Search the records below for the word "issues", then return every line where it appears.

[Provided records — start]

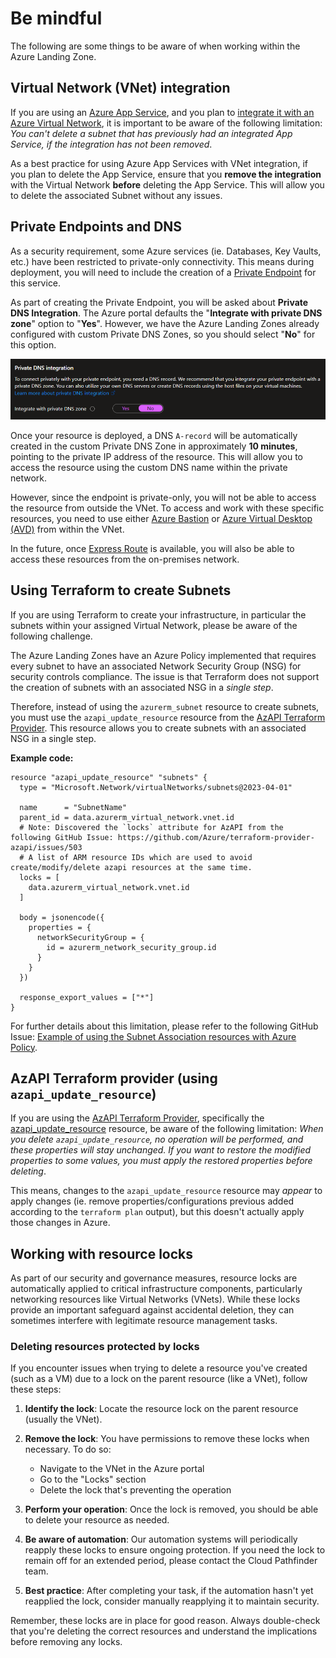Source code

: # Be mindful

The following are some things to be aware of when working within the Azure Landing Zone.

## Virtual Network (VNet) integration

If you are using an [Azure App Service](https://learn.microsoft.com/en-us/azure/app-service/overview), and you plan to [integrate it with an Azure Virtual Network](https://learn.microsoft.com/en-us/azure/app-service/overview-vnet-integration), it is important to be aware of the following limitation: _You can't delete a subnet that has previously had an integrated App Service, if the integration has not been removed_.

As a best practice for using Azure App Services with VNet integration, if you plan to delete the App Service, ensure that you **remove the integration** with the Virtual Network **before** deleting the App Service. This will allow you to delete the associated Subnet without any issues.

## Private Endpoints and DNS

As a security requirement, some Azure services (ie. Databases, Key Vaults, etc.) have been restricted to private-only connectivity. This means during deployment, you will need to include the creation of a [Private Endpoint](https://learn.microsoft.com/en-us/azure/private-link/private-endpoint-overview) for this service.

As part of creating the Private Endpoint, you will be asked about **Private DNS Integration**. The Azure portal defaults the "**Integrate with private DNS zone**" option to "**Yes**". However, we have the Azure Landing Zones already configured with custom Private DNS Zones, so you should select "**No**" for this option.

![Private Endpoint - Private DNS Integration](../images/private-endpoints-dns.png "Private Endpoint - Private DNS Integration")

Once your resource is deployed, a DNS `A-record` will be automatically created in the custom Private DNS Zone in approximately **10 minutes**, pointing to the private IP address of the resource. This will allow you to access the resource using the custom DNS name within the private network.

However, since the endpoint is private-only, you will not be able to access the resource from outside the VNet. To access and work with these specific resources, you need to use either [Azure Bastion](https://learn.microsoft.com/en-us/azure/bastion/bastion-overview) or [Azure Virtual Desktop (AVD)](https://learn.microsoft.com/en-us/azure/virtual-desktop/overview) from within the VNet.

In the future, once [Express Route](../upcoming-features/express-route.md) is available, you will also be able to access these resources from the on-premises network.

## Using Terraform to create Subnets

If you are using Terraform to create your infrastructure, in particular the subnets within your assigned Virtual Network, please be aware of the following challenge.

The Azure Landing Zones have an Azure Policy implemented that requires every subnet to have an associated Network Security Group (NSG) for security controls compliance. The issue is that Terraform does not support the creation of subnets with an associated NSG in a _single step_.

Therefore, instead of using the `azurerm_subnet` resource to create subnets, you must use the `azapi_update_resource` resource from the [AzAPI Terraform Provider](https://registry.terraform.io/providers/Azure/azapi/latest/docs). This resource allows you to create subnets with an associated NSG in a single step.

**Example code:**

```hcl
resource "azapi_update_resource" "subnets" {
  type = "Microsoft.Network/virtualNetworks/subnets@2023-04-01"

  name      = "SubnetName"
  parent_id = data.azurerm_virtual_network.vnet.id
  # Note: Discovered the `locks` attribute for AzAPI from the following GitHub Issue: https://github.com/Azure/terraform-provider-azapi/issues/503
  # A list of ARM resource IDs which are used to avoid create/modify/delete azapi resources at the same time.
  locks = [
    data.azurerm_virtual_network.vnet.id
  ]

  body = jsonencode({
    properties = {
      networkSecurityGroup = {
        id = azurerm_network_security_group.id
      }
    }
  })

  response_export_values = ["*"]
}
```

For further details about this limitation, please refer to the following GitHub Issue: [Example of using the Subnet Association resources with Azure Policy](https://github.com/hashicorp/terraform-provider-azurerm/issues/9022).

## AzAPI Terraform provider (using `azapi_update_resource`)

If you are using the [AzAPI Terraform Provider](https://learn.microsoft.com/en-us/azure/developer/terraform/overview), specifically the [azapi_update_resource](https://registry.terraform.io/providers/azure/azapi/latest/docs/resources/update_resource) resource, be aware of the following limitation: _When you delete `azapi_update_resource`, no operation will be performed, and these properties will stay unchanged. If you want to restore the modified properties to some values, you must apply the restored properties before deleting_.

This means, changes to the `azapi_update_resource` resource may _appear_ to apply changes (ie. remove properties/configurations previous added according to the `terraform plan` output), but this doesn't actually apply those changes in Azure.

## Working with resource locks

As part of our security and governance measures, resource locks are automatically applied to critical infrastructure components, particularly networking resources like Virtual Networks (VNets). While these locks provide an important safeguard against accidental deletion, they can sometimes interfere with legitimate resource management tasks.

### Deleting resources protected by locks

If you encounter issues when trying to delete a resource you've created (such as a VM) due to a lock on the parent resource (like a VNet), follow these steps:

1. **Identify the lock**: Locate the resource lock on the parent resource (usually the VNet).

2. **Remove the lock**: You have permissions to remove these locks when necessary. To do so:
   - Navigate to the VNet in the Azure portal
   - Go to the "Locks" section
   - Delete the lock that's preventing the operation

3. **Perform your operation**: Once the lock is removed, you should be able to delete your resource as needed.

4. **Be aware of automation**: Our automation systems will periodically reapply these locks to ensure ongoing protection. If you need the lock to remain off for an extended period, please contact the Cloud Pathfinder team.

5. **Best practice**: After completing your task, if the automation hasn't yet reapplied the lock, consider manually reapplying it to maintain security.

Remember, these locks are in place for good reason. Always double-check that you're deleting the correct resources and understand the implications before removing any locks.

[Provided records — finish]

[Completed exercise]
As a best practice for using Azure App Services with VNet integration, if you plan to delete the App Service, ensure that you **remove the integration** with the Virtual Network **before** deleting the App Service. This will allow you to delete the associated Subnet without any issues.
  # Note: Discovered the `locks` attribute for AzAPI from the following GitHub Issue: https://github.com/Azure/terraform-provider-azapi/issues/503
For further details about this limitation, please refer to the following GitHub Issue: [Example of using the Subnet Association resources with Azure Policy](https://github.com/hashicorp/terraform-provider-azurerm/issues/9022).
If you encounter issues when trying to delete a resource you've created (such as a VM) due to a lock on the parent resource (like a VNet), follow these steps:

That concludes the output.